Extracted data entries

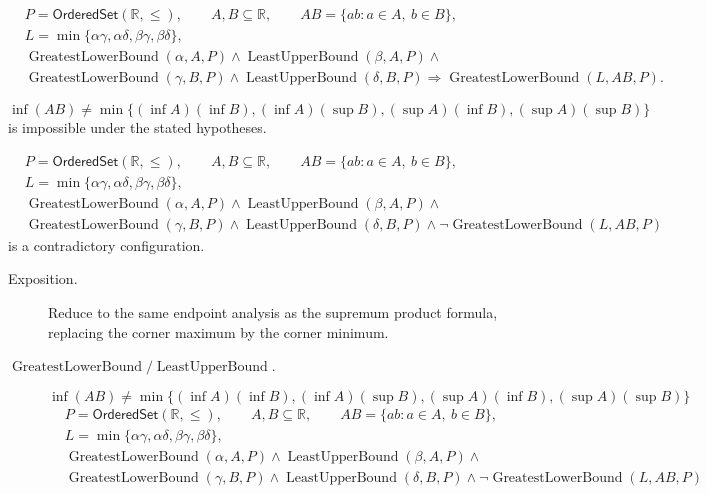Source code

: \begin{remark*}
\[
\begin{aligned}
&P=\mathsf{OrderedSet}(\mathbb{R},\leq),\qquad
A,B\subseteq\mathbb{R},\qquad AB=\{ab:a\in A,\ b\in B\},\\
&L=\min\{\alpha\gamma,\alpha\delta,\beta\gamma,\beta\delta\},\\
&\operatorname{GreatestLowerBound}(\alpha,A,P)\land
\operatorname{LeastUpperBound}(\beta,A,P)\land\\
&\operatorname{GreatestLowerBound}(\gamma,B,P)\land
\operatorname{LeastUpperBound}(\delta,B,P)
\Longrightarrow
\operatorname{GreatestLowerBound}(L,AB,P).
\end{aligned}
\]
\end{remark*}

\begin{remark*}
\[
\inf(AB)\neq
\min\{(\inf A)(\inf B),(\inf A)(\sup B),(\sup A)(\inf B),(\sup A)(\sup B)\}
\]
is impossible under the stated hypotheses.
\end{remark*}

\begin{remark*}
\[
\begin{aligned}
&P=\mathsf{OrderedSet}(\mathbb{R},\leq),\qquad
A,B\subseteq\mathbb{R},\qquad AB=\{ab:a\in A,\ b\in B\},\\
&L=\min\{\alpha\gamma,\alpha\delta,\beta\gamma,\beta\delta\},\\
&\operatorname{GreatestLowerBound}(\alpha,A,P)\land
\operatorname{LeastUpperBound}(\beta,A,P)\land\\
&\operatorname{GreatestLowerBound}(\gamma,B,P)\land
\operatorname{LeastUpperBound}(\delta,B,P)\land
\neg\operatorname{GreatestLowerBound}(L,AB,P)
\end{aligned}
\]
is a contradictory configuration.
\end{remark*}

\begin{remark*}
\begin{description}
  \item[Exposition.]
Reduce to the same endpoint analysis as the supremum product formula, replacing
the corner maximum by the corner minimum.


  \item[\(\operatorname{GreatestLowerBound} / \operatorname{LeastUpperBound}.\)]
  \[
\inf(AB)\neq
\min\{(\inf A)(\inf B),(\inf A)(\sup B),(\sup A)(\inf B),(\sup A)(\sup B)\}
\]
\[
\begin{aligned}
&P=\mathsf{OrderedSet}(\mathbb{R},\leq),\qquad
A,B\subseteq\mathbb{R},\qquad AB=\{ab:a\in A,\ b\in B\},\\
&L=\min\{\alpha\gamma,\alpha\delta,\beta\gamma,\beta\delta\},\\
&\operatorname{GreatestLowerBound}(\alpha,A,P)\land
\operatorname{LeastUpperBound}(\beta,A,P)\land\\
&\operatorname{GreatestLowerBound}(\gamma,B,P)\land
\operatorname{LeastUpperBound}(\delta,B,P)\land
\neg\operatorname{GreatestLowerBound}(L,AB,P)
\end{aligned}
\]
\end{description}
\end{remark*}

TASK OBJECTIVE
Drop the images and copy all the data exactly.

WRITTEN RESPONSE
Source code

: \begin{remark*}
\[
\begin{aligned}
&P=\mathsf{OrderedSet}(\mathbb{R},\leq),\qquad
A,B\subseteq\mathbb{R},\qquad AB=\{ab:a\in A,\ b\in B\},\\
&L=\min\{\alpha\gamma,\alpha\delta,\beta\gamma,\beta\delta\},\\
&\operatorname{GreatestLowerBound}(\alpha,A,P)\land
\operatorname{LeastUpperBound}(\beta,A,P)\land\\
&\operatorname{GreatestLowerBound}(\gamma,B,P)\land
\operatorname{LeastUpperBound}(\delta,B,P)
\Longrightarrow
\operatorname{GreatestLowerBound}(L,AB,P).
\end{aligned}
\]
\end{remark*}

\begin{remark*}
\[
\inf(AB)\neq
\min\{(\inf A)(\inf B),(\inf A)(\sup B),(\sup A)(\inf B),(\sup A)(\sup B)\}
\]
is impossible under the stated hypotheses.
\end{remark*}

\begin{remark*}
\[
\begin{aligned}
&P=\mathsf{OrderedSet}(\mathbb{R},\leq),\qquad
A,B\subseteq\mathbb{R},\qquad AB=\{ab:a\in A,\ b\in B\},\\
&L=\min\{\alpha\gamma,\alpha\delta,\beta\gamma,\beta\delta\},\\
&\operatorname{GreatestLowerBound}(\alpha,A,P)\land
\operatorname{LeastUpperBound}(\beta,A,P)\land\\
&\operatorname{GreatestLowerBound}(\gamma,B,P)\land
\operatorname{LeastUpperBound}(\delta,B,P)\land
\neg\operatorname{GreatestLowerBound}(L,AB,P)
\end{aligned}
\]
is a contradictory configuration.
\end{remark*}

\begin{remark*}
\begin{description}
  \item[Exposition.]
Reduce to the same endpoint analysis as the supremum product formula, replacing
the corner maximum by the corner minimum.


  \item[\(\operatorname{GreatestLowerBound} / \operatorname{LeastUpperBound}.\)]
  \[
\inf(AB)\neq
\min\{(\inf A)(\inf B),(\inf A)(\sup B),(\sup A)(\inf B),(\sup A)(\sup B)\}
\]
\[
\begin{aligned}
&P=\mathsf{OrderedSet}(\mathbb{R},\leq),\qquad
A,B\subseteq\mathbb{R},\qquad AB=\{ab:a\in A,\ b\in B\},\\
&L=\min\{\alpha\gamma,\alpha\delta,\beta\gamma,\beta\delta\},\\
&\operatorname{GreatestLowerBound}(\alpha,A,P)\land
\operatorname{LeastUpperBound}(\beta,A,P)\land\\
&\operatorname{GreatestLowerBound}(\gamma,B,P)\land
\operatorname{LeastUpperBound}(\delta,B,P)\land
\neg\operatorname{GreatestLowerBound}(L,AB,P)
\end{aligned}
\]
\end{description}
\end{remark*}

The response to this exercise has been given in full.